Several local speakers at Monday’s city council meeting pleaded with officials to reconsider their decision to cancel the 2018 Hollister Independence Rally and claimed there was enough support to form a nonprofit that could organize the motorcycle event.
After the public comment section when they spoke, Hollister City Manager Bill Avera and Police Chief David Westrick agreed to meet with rally supporters at 6 p.m. Wednesday at Hollister City Hall to talk about the issue.
Resident Lisa Bond called herself a “huge supporter” of the rally and asked to let the newly organized group take it over.
“In a few short weeks, there are many in our community that are ready to volunteer their time,” she said.
Residents like Bond were encouraged to request reconsideration on the matter from Mayor Ignacio Velazquez, a longtime rally proponent on the other side of the 3-2 vote to cancel it.

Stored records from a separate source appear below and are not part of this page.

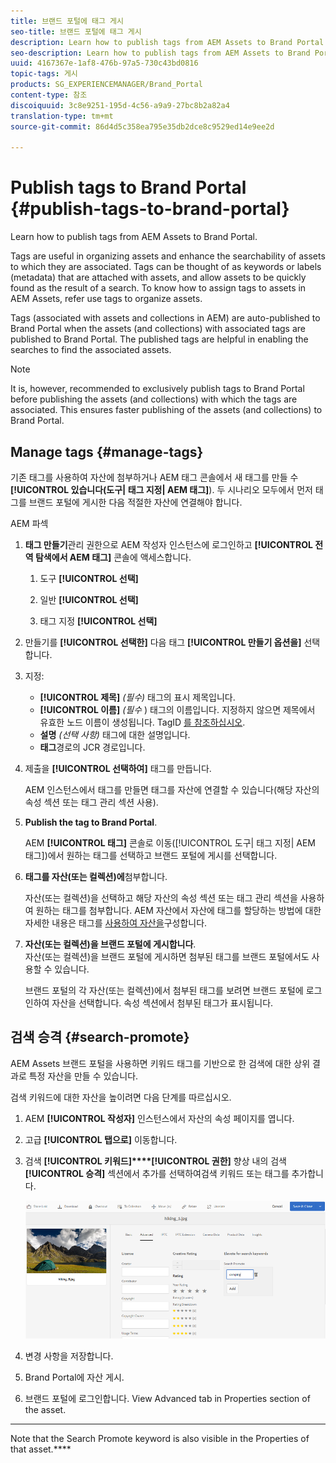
 ```yaml
---
title: 브랜드 포털에 태그 게시
seo-title: 브랜드 포털에 태그 게시
description: Learn how to publish tags from AEM Assets to Brand Portal.
seo-description: Learn how to publish tags from AEM Assets to Brand Portal.
uuid: 4167367e-1af8-476b-97a5-730c43bd0816
topic-tags: 게시
products: SG_EXPERIENCEMANAGER/Brand_Portal
content-type: 참조
discoiquuid: 3c8e9251-195d-4c56-a9a9-27bc8b2a82a4
translation-type: tm+mt
source-git-commit: 86d4d5c358ea795e35db2dce8c9529ed14e9ee2d

---
```



# Publish tags to Brand Portal {#publish-tags-to-brand-portal}

Learn how to publish tags from AEM Assets to Brand Portal.

Tags are useful in organizing assets and enhance the searchability of assets to which they are associated. Tags can be thought of as keywords or labels (metadata) that are attached with assets, and allow assets to be quickly found as the result of a search. To know how to assign tags to assets in AEM Assets, refer use tags to organize assets.[](https://helpx.adobe.com/experience-manager/6-5/assets/using/organize-assets.html#Usetagstoorganizeassets)

Tags (associated with assets and collections in AEM) are auto-published to Brand Portal when the assets (and collections) with associated tags are published to Brand Portal. The published tags are helpful in enabling the searches to find the associated assets.

>[!NOTE]
>
>It is, however, recommended to exclusively publish tags to Brand Portal before publishing the assets (and collections) with which the tags are associated. This ensures faster publishing of the assets (and collections) to Brand Portal.

## Manage tags {#manage-tags}

기존 태그를 사용하여 자산에 첨부하거나 AEM 태그 콘솔에서 새 태그를 만들 수&#x200B;**[!UICONTROL 있습니다(도구| 태그 지정| AEM 태그]**). 두 시나리오 모두에서 먼저 태그를 브랜드 포털에 게시한 다음 적절한 자산에 연결해야 합니다.

AEM 파섹

1. **태그 만들기**&#x200B;관리 권한으로 AEM 작성자 인스턴스에 로그인하고 **[!UICONTROL 전역 탐색에서 AEM 태그]** 콘솔에 액세스합니다.

   1. 도구 **[!UICONTROL 선택]**

   1. 일반 **[!UICONTROL 선택]**

   1. 태그 지정 **[!UICONTROL 선택]**

1. 만들기를 **[!UICONTROL 선택한]** 다음 태그 **[!UICONTROL 만들기 옵션을]** 선택합니다.
1. 지정:

   * **[!UICONTROL 제목]**
      *(필수)* 태그의 표시 제목입니다.
   * **[!UICONTROL 이름]**
      *(필수* ) 태그의 이름입니다. 지정하지 않으면 제목에서 유효한 노드 이름이 생성됩니다. TagID [를 참조하십시오](https://helpx.adobe.com/experience-manager/6-5/sites/developing/using/framework.html#TagID).
   * **설명**
      *(선택 사항)* 태그에 대한 설명입니다.
   * **태그**&#x200B;경로의 JCR 경로입니다.

1. 제출을 **[!UICONTROL 선택하여]** 태그를 만듭니다.

   AEM 인스턴스에서 태그를 만들면 태그를 자산에 연결할 수 있습니다(해당 자산의 속성 섹션 또는 태그 관리 섹션 사용).

1. **Publish the tag to Brand Portal**.

   AEM **[!UICONTROL 태그]** 콘솔로 이동([!UICONTROL 도구| 태그 지정| AEM 태그])에서 원하는 태그를 선택하고 브랜드 포털에 게시를 선택합니다.

1. **태그를 자산(또는 컬렉션)에**&#x200B;첨부합니다.

   자산(또는 컬렉션)을 선택하고 해당 자산의 속성 섹션 또는 태그 관리 섹션을 사용하여 원하는 태그를 첨부합니다. AEM 자산에서 자산에 태그를 할당하는 방법에 대한 자세한 내용은 태그를 [사용하여 자산을](https://helpx.adobe.com/experience-manager/6-5/assets/using/organize-assets.html#Usetagstoorganizeassets)구성합니다.

1. **자산(또는 컬렉션)을 브랜드 포털에 게시합니다**.\
   자산(또는 컬렉션)을 브랜드 포털에 게시하면 첨부된 태그를 브랜드 포털에서도 사용할 수 있습니다.

   브랜드 포털의 각 자산(또는 컬렉션)에서 첨부된 태그를 보려면 브랜드 포털에 로그인하여 자산을 선택합니다. 속성 섹션에서 첨부된 태그가 표시됩니다.

## 검색 승격 {#search-promote}

AEM Assets 브랜드 포털을 사용하면 키워드 태그를 기반으로 한 검색에 대한 상위 결과로 특정 자산을 만들 수 있습니다.

검색 키워드에 대한 자산을 높이려면 다음 단계를 따르십시오.

1. AEM **[!UICONTROL 작성자]** 인스턴스에서 자산의 속성 페이지를 엽니다.
1. 고급 **[!UICONTROL 탭으로]** 이동합니다.
1. 검색 **[!UICONTROL 키워드]****[!UICONTROL 권한]** 향상 내의 검색 **[!UICONTROL 승격]** 섹션에서 추가를 선택하여검색 키워드 또는 태그를 추가합니다.

   ![](assets/search-promote.png)

1. 변경 사항을 저장합니다.
1. Brand Portal에 자산 게시.
1. 브랜드 포털에 로그인합니다. View Advanced tab in Properties section of the asset.
********
Note that the Search Promote keyword is also visible in the Properties of that asset.****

The mayor has supported a concept like the Hollister Independence Rally Committee, made up of local volunteers, which organized the annual event from its inception in 1997 to 2006 when the city canceled the rally for the first of two times due to rising costs.

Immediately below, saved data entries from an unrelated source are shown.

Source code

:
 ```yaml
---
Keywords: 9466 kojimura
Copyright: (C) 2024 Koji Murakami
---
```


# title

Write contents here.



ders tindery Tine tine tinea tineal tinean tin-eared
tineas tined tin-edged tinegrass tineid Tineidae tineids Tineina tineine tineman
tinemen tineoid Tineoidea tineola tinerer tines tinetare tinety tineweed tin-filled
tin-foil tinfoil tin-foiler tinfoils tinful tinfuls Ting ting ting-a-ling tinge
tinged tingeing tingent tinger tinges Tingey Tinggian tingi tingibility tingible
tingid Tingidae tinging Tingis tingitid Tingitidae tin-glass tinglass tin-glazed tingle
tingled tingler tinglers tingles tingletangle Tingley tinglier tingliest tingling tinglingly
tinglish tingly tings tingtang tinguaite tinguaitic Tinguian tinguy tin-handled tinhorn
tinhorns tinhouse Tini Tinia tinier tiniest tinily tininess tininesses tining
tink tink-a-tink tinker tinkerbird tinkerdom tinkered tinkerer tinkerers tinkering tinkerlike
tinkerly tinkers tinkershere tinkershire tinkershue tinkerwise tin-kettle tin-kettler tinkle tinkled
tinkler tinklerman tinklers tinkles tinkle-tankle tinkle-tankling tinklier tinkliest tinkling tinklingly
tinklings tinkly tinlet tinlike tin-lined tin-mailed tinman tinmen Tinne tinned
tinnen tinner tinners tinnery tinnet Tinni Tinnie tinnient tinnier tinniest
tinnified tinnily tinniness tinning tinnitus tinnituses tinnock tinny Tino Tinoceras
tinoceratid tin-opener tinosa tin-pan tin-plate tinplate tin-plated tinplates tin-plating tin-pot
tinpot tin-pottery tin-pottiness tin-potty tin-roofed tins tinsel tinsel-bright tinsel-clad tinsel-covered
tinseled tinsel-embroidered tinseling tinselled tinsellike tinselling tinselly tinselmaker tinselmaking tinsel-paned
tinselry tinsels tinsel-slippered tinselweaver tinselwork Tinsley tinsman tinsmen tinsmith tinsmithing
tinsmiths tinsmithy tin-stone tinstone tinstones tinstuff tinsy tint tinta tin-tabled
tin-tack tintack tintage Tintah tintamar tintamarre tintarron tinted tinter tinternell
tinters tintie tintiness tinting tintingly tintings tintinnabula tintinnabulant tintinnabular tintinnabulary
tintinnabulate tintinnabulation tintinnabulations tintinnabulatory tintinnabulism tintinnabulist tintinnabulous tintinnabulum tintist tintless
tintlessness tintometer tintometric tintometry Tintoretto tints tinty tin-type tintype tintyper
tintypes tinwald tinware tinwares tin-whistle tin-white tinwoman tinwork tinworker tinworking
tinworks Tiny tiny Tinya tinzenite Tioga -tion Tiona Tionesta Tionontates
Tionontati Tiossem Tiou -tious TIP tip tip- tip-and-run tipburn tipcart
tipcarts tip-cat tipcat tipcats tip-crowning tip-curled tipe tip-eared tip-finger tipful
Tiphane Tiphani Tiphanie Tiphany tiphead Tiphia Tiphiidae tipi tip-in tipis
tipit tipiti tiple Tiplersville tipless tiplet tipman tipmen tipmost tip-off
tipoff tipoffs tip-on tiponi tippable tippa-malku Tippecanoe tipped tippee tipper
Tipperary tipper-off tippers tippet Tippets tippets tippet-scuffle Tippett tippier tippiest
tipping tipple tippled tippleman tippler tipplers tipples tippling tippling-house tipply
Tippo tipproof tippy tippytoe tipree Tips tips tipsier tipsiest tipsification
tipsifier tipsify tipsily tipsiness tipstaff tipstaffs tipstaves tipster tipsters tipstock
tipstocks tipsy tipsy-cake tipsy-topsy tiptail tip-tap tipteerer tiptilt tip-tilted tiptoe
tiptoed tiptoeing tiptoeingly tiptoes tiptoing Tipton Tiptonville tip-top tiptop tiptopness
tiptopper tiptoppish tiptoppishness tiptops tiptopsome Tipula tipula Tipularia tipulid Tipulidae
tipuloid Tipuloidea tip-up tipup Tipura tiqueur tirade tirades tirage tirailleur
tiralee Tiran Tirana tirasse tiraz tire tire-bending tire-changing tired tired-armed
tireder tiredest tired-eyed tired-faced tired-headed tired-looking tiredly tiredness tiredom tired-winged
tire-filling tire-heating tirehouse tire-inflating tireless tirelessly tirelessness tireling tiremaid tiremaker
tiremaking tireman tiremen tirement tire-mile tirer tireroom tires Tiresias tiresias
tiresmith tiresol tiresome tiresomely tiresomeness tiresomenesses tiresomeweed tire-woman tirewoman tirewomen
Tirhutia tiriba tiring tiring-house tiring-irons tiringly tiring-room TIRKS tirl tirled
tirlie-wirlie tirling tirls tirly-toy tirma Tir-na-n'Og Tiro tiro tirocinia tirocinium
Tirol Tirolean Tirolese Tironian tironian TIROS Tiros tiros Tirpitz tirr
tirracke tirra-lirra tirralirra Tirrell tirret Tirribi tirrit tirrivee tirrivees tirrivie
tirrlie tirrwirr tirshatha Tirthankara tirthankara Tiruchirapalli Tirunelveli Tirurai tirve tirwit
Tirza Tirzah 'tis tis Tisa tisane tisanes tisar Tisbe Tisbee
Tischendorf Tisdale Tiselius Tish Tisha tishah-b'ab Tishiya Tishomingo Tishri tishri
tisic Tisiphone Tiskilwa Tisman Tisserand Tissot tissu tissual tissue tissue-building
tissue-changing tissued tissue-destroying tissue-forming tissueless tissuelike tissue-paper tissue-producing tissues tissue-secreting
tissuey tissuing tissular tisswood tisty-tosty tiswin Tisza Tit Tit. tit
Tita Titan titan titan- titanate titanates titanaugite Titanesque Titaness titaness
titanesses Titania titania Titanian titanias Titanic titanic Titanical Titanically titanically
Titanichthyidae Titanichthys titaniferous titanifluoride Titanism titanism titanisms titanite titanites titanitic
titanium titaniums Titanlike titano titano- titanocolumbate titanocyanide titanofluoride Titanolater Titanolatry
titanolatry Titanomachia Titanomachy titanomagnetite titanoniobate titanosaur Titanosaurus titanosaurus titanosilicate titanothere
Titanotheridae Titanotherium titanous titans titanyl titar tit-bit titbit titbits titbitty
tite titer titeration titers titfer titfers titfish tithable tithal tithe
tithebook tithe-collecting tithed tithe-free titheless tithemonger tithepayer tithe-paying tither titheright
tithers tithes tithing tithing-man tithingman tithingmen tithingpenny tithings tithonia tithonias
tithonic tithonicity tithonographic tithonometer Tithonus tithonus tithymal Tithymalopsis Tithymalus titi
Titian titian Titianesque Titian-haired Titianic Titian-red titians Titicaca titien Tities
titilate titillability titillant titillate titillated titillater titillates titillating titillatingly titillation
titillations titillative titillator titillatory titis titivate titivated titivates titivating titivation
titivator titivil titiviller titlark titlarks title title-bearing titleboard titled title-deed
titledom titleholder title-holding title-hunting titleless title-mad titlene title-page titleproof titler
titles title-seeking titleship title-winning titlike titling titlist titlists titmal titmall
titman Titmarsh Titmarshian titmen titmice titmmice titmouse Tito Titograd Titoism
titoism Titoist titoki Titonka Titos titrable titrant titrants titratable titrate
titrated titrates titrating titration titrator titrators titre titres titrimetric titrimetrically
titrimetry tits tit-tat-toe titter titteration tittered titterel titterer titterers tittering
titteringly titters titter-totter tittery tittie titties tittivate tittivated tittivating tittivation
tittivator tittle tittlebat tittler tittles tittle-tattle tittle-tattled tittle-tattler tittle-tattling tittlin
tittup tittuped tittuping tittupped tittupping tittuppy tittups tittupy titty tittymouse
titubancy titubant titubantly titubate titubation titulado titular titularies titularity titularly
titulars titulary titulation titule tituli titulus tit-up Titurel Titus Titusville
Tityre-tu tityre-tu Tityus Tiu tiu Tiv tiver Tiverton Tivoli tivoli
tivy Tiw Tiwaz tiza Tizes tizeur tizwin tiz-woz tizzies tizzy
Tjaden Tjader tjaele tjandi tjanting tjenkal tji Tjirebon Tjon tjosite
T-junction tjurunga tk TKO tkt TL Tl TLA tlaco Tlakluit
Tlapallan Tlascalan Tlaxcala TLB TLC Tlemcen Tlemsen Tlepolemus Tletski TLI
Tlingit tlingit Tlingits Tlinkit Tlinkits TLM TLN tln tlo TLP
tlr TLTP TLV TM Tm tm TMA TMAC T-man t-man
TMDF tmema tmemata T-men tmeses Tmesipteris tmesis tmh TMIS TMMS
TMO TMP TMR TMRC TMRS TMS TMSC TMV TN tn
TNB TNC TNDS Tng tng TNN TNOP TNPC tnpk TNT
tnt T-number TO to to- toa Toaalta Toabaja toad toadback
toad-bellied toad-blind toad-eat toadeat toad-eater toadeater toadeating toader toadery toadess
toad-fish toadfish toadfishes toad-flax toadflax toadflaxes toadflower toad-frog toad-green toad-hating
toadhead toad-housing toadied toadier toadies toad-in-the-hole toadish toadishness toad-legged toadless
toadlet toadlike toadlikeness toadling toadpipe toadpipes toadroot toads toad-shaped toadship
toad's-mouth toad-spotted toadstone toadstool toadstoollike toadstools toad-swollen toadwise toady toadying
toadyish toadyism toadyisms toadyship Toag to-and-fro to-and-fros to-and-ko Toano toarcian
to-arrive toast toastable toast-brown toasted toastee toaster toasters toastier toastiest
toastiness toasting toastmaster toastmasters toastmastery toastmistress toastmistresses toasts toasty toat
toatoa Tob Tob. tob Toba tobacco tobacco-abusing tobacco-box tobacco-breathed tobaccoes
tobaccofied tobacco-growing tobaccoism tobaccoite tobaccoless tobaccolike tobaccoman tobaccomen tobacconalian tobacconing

Velazquez on Monday before the meeting said he believes a key to making the rally work financially is closing off the event area and charging for entrance. Velazquez put out a request for help on social media and said there were close to 200 people willing to volunteer.

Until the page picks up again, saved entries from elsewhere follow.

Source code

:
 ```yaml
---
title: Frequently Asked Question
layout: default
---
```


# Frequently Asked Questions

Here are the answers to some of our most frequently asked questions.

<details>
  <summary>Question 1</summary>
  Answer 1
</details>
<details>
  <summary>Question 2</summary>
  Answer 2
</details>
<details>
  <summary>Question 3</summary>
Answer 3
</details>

Council members Mickie Lune, Karson Klauer and Jim Gillio voted yes on the cancellation in early March. That happened when the promoter for the past two years, Roadshows, indicated it didn’t have necessary sponsor support to put it together this July.
Local resident Mark Scheer also spoke and indicated the group had the needed sponsors lined up. He said the rally run by a nonprofit could raise “hundreds of thousands of dollars” for local nonprofits.
“Our group can make our historic Hollister rally happen again this year,” he said.
Peter Lago noted how he moved here to be owner of Johnny’s Bar & Grill, one of the most popular destinations for rally goers. He said not organizing an event is like having a salmon run without trying to catch them.
“If we’re going to have people here, we might as well do something with that in the community,” Lago said.
Regular city speaker Marty Richman, though, offered another viewpoint and said the main issue is the city lacking proper insurance to cover a catastrophe.
“But we are betting this entire city on the fact that someone doesn’t misbehave in a big crowd,” he said.
It would be up to one of the three no votes to ask for reconsideration in order to get the item back before the full council.